Le madrine, i padrini e le voci dello spettacolo
A guidare il corteo in veste di portavoce ufficiali e testimonial ci sono grandi nomi dello spettacolo e dell'attivismo: Leo Gassmann, la Tarantina, Maria Grazia Cucinotta e BigMama.
Il cantante Leo Gassmann ha espresso così la sua emozione: "È molto importante essere qui, sono felice di far parte di questo evento nel mio piccolo. Ci sono tante persone che ancora oggi non hanno il diritto di essere libere e hanno paura di camminare per strada. Penso sia giusto lanciare un messaggio di amore e fratellanza sempre. Buon Pride!"
Le istituzioni in prima fila: Manfredi e Fico uniti per i diritti
Il mondo della politica ha risposto con una presenza compatta. In piazza erano presenti il sindaco di Napoli, Gaetano Manfredi, e il presidente della Regione Campania, Roberto Fico, quest'ultimo al suo esordio al Pride in veste di governatore, ma c'erano anche il segretario regionale del Pd on. Piero De Luca, e il segretario metropolitano dei dem, Francesco Dinacci.
Il commento del Governatore Roberto Fico
Fico ha espresso una linea di totale fermezza sull'avanzamento dei diritti civili: "In questi anni è stato fatto tantissimo grazie ai movimenti, ma noi non ci fermeremo e non ci accontenteremo fino a quando non avremo conquistato tutti i diritti. Più diritti per tutti significa una società migliore e più sana. I toni di odio di altri non ci piacciono e li combattiamo con i fatti, essendo qui oggi."

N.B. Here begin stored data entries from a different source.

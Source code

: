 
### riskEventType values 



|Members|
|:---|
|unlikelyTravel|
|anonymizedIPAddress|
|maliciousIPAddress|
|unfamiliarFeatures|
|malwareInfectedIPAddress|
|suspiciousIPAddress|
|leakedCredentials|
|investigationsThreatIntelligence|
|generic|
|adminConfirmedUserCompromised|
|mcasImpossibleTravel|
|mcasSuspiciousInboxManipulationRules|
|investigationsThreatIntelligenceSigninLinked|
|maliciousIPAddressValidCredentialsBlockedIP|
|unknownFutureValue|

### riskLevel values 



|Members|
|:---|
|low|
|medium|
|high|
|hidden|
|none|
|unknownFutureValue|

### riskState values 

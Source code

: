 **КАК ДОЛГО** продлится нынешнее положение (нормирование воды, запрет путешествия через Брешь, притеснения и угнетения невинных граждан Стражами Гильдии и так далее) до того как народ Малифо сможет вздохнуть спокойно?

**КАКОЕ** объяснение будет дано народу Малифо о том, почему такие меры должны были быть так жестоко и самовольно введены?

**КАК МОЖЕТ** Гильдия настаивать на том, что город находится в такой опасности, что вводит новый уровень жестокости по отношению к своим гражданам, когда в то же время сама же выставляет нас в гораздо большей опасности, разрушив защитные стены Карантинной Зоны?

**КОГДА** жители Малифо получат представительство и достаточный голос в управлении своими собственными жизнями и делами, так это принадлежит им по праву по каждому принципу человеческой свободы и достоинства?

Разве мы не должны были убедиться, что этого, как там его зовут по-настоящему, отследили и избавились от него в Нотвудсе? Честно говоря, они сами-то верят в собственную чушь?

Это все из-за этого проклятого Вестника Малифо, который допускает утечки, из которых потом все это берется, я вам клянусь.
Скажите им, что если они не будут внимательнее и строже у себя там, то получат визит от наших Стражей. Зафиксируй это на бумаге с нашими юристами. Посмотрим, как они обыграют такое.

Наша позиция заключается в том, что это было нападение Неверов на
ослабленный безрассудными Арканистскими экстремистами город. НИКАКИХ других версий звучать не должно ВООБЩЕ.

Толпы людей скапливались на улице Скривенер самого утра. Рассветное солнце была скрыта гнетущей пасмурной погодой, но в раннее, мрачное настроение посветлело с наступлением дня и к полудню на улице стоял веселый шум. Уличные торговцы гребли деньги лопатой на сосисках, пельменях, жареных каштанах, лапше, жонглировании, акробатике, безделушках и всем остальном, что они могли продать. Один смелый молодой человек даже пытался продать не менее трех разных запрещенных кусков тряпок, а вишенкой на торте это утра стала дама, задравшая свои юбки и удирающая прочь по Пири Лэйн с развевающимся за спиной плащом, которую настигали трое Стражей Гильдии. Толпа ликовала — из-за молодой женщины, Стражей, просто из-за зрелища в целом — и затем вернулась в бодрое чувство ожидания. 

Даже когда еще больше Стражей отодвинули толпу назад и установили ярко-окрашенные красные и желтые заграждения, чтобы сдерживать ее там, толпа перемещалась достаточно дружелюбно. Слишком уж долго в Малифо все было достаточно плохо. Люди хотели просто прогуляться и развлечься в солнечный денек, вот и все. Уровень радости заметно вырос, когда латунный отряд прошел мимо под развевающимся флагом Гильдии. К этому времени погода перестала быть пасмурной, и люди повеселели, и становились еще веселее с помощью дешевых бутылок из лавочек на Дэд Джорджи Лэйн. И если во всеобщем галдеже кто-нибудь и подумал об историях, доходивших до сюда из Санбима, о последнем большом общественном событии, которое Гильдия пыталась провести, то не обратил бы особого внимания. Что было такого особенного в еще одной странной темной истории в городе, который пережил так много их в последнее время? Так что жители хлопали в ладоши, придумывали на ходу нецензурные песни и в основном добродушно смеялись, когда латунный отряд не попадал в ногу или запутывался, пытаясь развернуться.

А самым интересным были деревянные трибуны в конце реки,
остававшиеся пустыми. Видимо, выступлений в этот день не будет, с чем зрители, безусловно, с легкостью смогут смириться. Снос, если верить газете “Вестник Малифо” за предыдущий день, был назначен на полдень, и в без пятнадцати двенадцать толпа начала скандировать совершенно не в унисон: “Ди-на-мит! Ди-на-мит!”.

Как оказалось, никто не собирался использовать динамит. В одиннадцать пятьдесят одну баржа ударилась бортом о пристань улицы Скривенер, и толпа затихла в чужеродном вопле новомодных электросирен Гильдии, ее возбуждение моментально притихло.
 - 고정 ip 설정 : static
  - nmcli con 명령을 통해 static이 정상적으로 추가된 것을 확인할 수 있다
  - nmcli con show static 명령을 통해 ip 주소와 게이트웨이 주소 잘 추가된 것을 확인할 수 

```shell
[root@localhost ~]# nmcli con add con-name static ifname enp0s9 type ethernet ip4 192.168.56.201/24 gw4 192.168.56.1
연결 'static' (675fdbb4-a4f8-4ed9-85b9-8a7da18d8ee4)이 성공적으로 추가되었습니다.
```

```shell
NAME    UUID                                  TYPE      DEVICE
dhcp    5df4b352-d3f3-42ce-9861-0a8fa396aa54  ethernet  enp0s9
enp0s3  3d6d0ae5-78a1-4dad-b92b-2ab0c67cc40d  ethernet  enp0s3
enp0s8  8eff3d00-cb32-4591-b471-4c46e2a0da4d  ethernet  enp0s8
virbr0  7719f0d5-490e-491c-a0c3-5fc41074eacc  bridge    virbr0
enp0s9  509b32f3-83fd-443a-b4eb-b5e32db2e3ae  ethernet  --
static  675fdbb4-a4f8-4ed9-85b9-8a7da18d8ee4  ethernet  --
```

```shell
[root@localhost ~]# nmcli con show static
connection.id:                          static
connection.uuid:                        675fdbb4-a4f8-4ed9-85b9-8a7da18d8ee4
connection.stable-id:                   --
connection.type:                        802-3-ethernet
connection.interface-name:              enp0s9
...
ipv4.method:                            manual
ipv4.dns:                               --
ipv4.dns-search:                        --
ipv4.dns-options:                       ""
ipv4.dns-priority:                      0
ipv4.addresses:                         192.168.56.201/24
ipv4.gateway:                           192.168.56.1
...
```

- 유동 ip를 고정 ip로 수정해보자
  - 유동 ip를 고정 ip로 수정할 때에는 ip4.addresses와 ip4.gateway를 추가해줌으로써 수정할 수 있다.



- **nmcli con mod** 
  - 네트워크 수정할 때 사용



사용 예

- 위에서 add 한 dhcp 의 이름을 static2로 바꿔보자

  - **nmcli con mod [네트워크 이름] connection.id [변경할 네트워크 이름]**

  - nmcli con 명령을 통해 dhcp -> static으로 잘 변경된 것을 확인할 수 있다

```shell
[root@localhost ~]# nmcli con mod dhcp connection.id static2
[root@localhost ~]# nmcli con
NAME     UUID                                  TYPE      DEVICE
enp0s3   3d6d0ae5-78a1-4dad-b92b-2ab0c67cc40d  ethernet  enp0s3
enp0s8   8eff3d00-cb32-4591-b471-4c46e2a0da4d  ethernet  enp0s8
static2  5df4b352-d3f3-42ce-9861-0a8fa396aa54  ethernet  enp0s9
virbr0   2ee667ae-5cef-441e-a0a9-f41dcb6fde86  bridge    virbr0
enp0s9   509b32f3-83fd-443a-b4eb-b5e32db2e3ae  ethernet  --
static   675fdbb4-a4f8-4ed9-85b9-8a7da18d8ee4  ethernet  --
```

Il commento del Sindaco Gaetano Manfredi
Manfredi ha invece posto l'accento sull'identità profonda della città partenopea: "Napoli trova nei diritti il suo motivo di esistere, nella sua storia e nella sua cultura popolare. Questa è la vera Napoli e questo è il Paese che vogliamo, un Paese che guarda alle comunità con apertura e rispetto. Dietro l'intolleranza c'è sempre un pericolo: dai conflitti non si ottiene nulla di buono."
La Cgil in piazza: "la nostra Costituzione contro la destra intollerante"
Presente con un proprio carro anche la Cgil Napoli e Campania, accompagnata dal dipartimento Nuovi Diritti. Il segretario generale Nicola Ricci ha lanciato un duro affondo politico durante la partenza del corteo, allargando il focus anche alla situazione internazionale. "Sfileremo per rafforzare la difesa strenua dei diritti contro chi pratica la xenofobia, la transfobia e il razzismo. Mettiamo in campo la Costituzione, che è il nostro baluardo", ha spiegato Ricci. "Siamo in piazza anche per il popolo palestinese, vittima del genocidio, e per tutte le vittime innocenti delle guerre. Da Napoli parte un messaggio chiaro alla destra che fa dell'intolleranza una missione: le diversità vanno difese sempre. Questo deve essere un Paese libero".